──────── Extracted data ────────
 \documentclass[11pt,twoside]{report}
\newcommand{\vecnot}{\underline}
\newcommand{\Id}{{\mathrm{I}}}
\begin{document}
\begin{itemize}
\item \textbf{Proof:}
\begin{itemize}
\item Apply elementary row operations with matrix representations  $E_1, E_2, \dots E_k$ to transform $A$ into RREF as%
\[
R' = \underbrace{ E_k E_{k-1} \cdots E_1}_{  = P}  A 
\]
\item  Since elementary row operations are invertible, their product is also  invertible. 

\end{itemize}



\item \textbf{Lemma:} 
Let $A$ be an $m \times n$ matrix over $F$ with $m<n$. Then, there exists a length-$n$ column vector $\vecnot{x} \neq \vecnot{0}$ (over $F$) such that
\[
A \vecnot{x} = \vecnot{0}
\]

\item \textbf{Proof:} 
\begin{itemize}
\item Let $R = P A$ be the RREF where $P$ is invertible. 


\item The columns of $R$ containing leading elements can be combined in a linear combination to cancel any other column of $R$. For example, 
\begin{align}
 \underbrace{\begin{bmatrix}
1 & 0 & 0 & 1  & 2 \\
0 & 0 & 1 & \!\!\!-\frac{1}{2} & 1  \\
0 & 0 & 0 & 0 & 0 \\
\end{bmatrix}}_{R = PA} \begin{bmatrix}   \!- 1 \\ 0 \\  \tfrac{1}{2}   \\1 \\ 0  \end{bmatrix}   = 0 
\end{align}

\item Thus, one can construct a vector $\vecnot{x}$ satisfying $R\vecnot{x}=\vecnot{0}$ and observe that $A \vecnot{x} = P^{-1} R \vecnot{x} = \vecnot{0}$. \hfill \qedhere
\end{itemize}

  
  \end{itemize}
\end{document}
────────
* **Exercise objective**
The lines to return are those with the string "RREF" in them; copy each from the entries above.

* **Answer to the exercise**
\item Apply elementary row operations with matrix representations  $E_1, E_2, \dots E_k$ to transform $A$ into RREF as%
\item Let $R = P A$ be the RREF where $P$ is invertible. 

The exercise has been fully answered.